* WHAT IS BEING ASKED
Would you find each line in the entries below with the string "calls" and copy it?

* DATA EXTRACTS
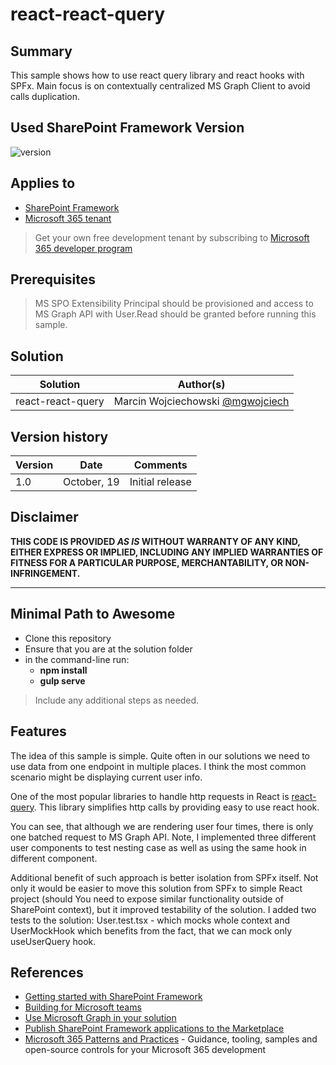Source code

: # react-react-query

## Summary

This sample shows how to use react query library and react hooks with SPFx. Main focus is on contextually centralized MS Graph Client to avoid calls duplication.

## Used SharePoint Framework Version

![version](https://img.shields.io/badge/version-1.15-green.svg)

## Applies to

- [SharePoint Framework](https://aka.ms/spfx)
- [Microsoft 365 tenant](https://docs.microsoft.com/en-us/sharepoint/dev/spfx/set-up-your-developer-tenant)

> Get your own free development tenant by subscribing to [Microsoft 365 developer program](http://aka.ms/o365devprogram)

## Prerequisites

> MS SPO Extensibility Principal should be provisioned and access to MS Graph API with User.Read should be granted before running this sample.

## Solution

| Solution    | Author(s)                                               |
| ----------- | ------------------------------------------------------- |
| react-react-query | Marcin Wojciechowski [@mgwojciech](https://twitter.com/mgwojciech) |

## Version history

| Version | Date             | Comments        |
| ------- | ---------------- | --------------- |
| 1.0     | October, 19 | Initial release |

## Disclaimer

**THIS CODE IS PROVIDED _AS IS_ WITHOUT WARRANTY OF ANY KIND, EITHER EXPRESS OR IMPLIED, INCLUDING ANY IMPLIED WARRANTIES OF FITNESS FOR A PARTICULAR PURPOSE, MERCHANTABILITY, OR NON-INFRINGEMENT.**

---

## Minimal Path to Awesome

- Clone this repository
- Ensure that you are at the solution folder
- in the command-line run:
  - **npm install**
  - **gulp serve**

> Include any additional steps as needed.

## Features

The idea of this sample is simple. Quite often in our solutions we need to use data from one endpoint in multiple places. I think the most common scenario might be displaying current user info.

One of the most popular libraries to handle http requests in React is [react-query](https://react-query-v3.tanstack.com/). This library simplifies http calls by providing easy to use react hook.

You can see, that although we are rendering user four times, there is only one batched request to MS Graph API. Note, I implemented three different user components to test nesting case as well as using the same hook in different component.

Additional benefit of such approach is better isolation from SPFx itself. Not only it would be easier to move this solution from SPFx to simple React project (should You need to expose similar functionality outside of SharePoint context), but it improved testability of the solution. I added two tests to the solution: User.test.tsx - which mocks whole context and UserMockHook which benefits from the fact, that we can mock only useUserQuery hook.

## References

- [Getting started with SharePoint Framework](https://docs.microsoft.com/en-us/sharepoint/dev/spfx/set-up-your-developer-tenant)
- [Building for Microsoft teams](https://docs.microsoft.com/en-us/sharepoint/dev/spfx/build-for-teams-overview)
- [Use Microsoft Graph in your solution](https://docs.microsoft.com/en-us/sharepoint/dev/spfx/web-parts/get-started/using-microsoft-graph-apis)
- [Publish SharePoint Framework applications to the Marketplace](https://docs.microsoft.com/en-us/sharepoint/dev/spfx/publish-to-marketplace-overview)
- [Microsoft 365 Patterns and Practices](https://aka.ms/m365pnp) - Guidance, tooling, samples and open-source controls for your Microsoft 365 development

* SOLUTION TO THIS TASK
This sample shows how to use react query library and react hooks with SPFx. Main focus is on contextually centralized MS Graph Client to avoid calls duplication.
One of the most popular libraries to handle http requests in React is [react-query](https://react-query-v3.tanstack.com/). This library simplifies http calls by providing easy to use react hook.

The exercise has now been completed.